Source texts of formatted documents
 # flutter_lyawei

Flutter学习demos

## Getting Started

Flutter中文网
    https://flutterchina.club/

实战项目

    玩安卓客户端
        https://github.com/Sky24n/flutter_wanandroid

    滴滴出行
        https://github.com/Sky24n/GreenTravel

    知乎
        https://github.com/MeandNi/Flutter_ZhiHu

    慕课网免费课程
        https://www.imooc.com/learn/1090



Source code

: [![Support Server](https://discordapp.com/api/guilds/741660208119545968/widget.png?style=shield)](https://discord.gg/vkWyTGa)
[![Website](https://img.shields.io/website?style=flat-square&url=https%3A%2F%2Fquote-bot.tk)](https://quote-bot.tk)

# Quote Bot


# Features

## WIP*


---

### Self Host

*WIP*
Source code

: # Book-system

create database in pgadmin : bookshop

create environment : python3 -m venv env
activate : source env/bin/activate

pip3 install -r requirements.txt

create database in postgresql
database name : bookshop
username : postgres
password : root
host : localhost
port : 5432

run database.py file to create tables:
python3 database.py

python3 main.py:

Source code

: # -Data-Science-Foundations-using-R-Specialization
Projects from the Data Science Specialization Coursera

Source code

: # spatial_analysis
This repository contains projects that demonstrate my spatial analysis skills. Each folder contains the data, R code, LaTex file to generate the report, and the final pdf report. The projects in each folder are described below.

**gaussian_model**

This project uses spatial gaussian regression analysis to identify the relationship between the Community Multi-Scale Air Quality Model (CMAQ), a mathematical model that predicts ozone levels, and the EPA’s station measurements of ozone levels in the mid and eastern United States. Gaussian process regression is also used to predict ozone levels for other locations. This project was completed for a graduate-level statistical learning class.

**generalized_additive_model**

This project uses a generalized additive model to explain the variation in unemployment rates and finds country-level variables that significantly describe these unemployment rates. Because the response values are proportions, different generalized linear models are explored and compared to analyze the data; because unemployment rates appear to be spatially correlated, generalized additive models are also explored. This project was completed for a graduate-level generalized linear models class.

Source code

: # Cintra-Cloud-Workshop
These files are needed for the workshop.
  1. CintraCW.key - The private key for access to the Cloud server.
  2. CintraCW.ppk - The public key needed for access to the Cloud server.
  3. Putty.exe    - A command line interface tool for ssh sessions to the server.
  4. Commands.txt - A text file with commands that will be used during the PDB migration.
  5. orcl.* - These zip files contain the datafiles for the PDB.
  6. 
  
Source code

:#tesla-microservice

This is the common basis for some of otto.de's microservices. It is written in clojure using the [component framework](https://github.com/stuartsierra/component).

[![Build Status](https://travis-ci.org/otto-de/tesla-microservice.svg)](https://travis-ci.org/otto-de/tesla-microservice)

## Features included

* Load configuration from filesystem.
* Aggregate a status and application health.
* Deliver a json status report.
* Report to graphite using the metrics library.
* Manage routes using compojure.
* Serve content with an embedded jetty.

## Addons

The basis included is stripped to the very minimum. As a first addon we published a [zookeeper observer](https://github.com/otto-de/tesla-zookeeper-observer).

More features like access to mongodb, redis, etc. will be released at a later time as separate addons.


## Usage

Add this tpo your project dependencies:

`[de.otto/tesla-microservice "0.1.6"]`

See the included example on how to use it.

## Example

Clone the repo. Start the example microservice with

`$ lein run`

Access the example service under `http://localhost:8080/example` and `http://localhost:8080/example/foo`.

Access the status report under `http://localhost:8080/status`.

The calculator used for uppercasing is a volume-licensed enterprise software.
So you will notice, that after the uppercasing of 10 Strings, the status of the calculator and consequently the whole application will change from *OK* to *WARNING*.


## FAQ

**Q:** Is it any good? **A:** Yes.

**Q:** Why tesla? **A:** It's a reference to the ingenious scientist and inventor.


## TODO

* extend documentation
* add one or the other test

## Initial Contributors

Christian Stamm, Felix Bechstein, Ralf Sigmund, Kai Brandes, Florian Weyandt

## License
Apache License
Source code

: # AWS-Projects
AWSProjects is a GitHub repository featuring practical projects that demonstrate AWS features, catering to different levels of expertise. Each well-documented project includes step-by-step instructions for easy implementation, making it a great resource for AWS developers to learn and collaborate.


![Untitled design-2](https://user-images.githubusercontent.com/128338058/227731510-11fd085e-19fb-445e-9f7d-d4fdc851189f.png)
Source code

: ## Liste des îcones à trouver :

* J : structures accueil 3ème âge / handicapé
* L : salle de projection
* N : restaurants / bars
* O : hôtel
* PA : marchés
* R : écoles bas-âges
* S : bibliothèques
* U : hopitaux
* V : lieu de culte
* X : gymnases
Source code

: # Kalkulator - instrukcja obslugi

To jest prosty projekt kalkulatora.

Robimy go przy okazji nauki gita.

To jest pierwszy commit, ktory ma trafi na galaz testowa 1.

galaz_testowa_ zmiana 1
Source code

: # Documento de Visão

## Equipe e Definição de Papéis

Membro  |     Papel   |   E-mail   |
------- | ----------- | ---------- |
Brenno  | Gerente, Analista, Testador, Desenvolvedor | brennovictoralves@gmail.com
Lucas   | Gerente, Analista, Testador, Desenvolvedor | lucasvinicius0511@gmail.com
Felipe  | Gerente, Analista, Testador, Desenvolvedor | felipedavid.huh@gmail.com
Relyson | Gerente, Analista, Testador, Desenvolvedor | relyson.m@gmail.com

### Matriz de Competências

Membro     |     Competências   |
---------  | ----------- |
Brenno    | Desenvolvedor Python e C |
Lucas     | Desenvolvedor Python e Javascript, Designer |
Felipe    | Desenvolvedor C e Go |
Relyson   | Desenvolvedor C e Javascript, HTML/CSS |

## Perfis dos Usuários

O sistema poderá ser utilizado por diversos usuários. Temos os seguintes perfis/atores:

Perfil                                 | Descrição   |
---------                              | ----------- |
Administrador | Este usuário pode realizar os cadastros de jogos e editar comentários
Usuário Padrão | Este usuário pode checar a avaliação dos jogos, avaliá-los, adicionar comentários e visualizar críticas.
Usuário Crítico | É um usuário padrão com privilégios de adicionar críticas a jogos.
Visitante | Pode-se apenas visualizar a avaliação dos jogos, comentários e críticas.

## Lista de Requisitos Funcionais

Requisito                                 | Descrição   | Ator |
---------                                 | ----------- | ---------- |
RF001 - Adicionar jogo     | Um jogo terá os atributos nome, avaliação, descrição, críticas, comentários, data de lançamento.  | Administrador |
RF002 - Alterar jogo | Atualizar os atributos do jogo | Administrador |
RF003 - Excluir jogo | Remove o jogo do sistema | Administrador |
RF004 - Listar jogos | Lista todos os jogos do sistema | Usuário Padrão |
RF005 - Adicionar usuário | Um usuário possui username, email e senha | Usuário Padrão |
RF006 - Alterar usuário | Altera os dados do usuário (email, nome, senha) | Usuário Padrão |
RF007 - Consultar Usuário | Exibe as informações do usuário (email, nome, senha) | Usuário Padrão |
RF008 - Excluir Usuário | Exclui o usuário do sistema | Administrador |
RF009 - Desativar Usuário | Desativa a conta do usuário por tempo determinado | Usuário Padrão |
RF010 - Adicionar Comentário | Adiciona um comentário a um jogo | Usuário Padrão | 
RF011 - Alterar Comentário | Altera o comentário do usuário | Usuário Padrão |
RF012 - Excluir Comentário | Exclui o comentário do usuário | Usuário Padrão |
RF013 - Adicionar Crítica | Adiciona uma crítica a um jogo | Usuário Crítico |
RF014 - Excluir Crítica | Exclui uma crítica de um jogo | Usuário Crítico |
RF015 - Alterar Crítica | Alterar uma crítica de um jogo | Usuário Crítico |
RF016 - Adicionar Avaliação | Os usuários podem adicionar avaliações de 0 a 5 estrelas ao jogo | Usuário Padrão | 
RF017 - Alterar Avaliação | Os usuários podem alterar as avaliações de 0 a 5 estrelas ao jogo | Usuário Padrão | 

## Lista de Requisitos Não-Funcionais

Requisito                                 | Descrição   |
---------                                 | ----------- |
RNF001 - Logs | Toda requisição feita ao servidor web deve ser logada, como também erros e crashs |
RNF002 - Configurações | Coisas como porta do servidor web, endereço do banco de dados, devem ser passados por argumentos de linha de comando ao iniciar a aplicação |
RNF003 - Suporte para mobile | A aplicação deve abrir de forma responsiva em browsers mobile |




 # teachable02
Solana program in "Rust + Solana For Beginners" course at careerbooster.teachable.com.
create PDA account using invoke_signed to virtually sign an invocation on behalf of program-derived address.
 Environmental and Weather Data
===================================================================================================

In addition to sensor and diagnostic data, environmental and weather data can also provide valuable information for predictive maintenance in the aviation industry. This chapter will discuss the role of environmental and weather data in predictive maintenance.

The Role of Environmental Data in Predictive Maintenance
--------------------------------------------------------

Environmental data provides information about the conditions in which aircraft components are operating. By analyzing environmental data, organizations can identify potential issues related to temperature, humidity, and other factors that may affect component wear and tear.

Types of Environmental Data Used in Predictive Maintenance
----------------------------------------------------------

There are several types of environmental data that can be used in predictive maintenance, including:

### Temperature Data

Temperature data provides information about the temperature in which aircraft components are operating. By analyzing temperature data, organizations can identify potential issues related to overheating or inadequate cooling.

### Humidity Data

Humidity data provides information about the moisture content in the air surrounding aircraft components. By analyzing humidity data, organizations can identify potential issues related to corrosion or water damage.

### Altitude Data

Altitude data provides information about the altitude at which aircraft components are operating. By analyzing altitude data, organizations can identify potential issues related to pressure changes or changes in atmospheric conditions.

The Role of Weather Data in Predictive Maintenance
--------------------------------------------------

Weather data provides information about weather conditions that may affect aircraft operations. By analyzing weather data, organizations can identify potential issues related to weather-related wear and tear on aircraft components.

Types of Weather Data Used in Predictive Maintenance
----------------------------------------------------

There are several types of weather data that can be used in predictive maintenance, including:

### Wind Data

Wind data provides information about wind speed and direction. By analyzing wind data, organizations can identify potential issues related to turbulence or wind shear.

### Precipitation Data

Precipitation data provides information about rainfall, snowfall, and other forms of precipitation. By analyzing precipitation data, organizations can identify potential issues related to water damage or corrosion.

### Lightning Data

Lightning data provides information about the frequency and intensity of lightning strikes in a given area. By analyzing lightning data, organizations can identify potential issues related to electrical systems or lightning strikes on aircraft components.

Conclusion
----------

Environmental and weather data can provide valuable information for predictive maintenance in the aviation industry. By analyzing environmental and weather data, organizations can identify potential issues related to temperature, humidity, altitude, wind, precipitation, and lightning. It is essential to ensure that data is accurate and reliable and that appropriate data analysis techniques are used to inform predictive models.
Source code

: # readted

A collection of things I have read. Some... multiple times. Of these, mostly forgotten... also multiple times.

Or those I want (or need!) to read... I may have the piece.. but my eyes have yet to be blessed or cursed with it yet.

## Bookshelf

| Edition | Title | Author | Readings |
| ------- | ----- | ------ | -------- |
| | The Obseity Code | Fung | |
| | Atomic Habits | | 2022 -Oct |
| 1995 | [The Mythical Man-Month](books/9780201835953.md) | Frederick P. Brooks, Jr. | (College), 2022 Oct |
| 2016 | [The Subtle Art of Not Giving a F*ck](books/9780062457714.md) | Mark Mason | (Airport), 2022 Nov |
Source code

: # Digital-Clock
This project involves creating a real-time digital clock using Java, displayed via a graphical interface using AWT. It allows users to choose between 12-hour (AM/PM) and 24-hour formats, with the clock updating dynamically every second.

Activity: How many lines above include the word "There"? Answer with the number alone.

Exercise answer: 2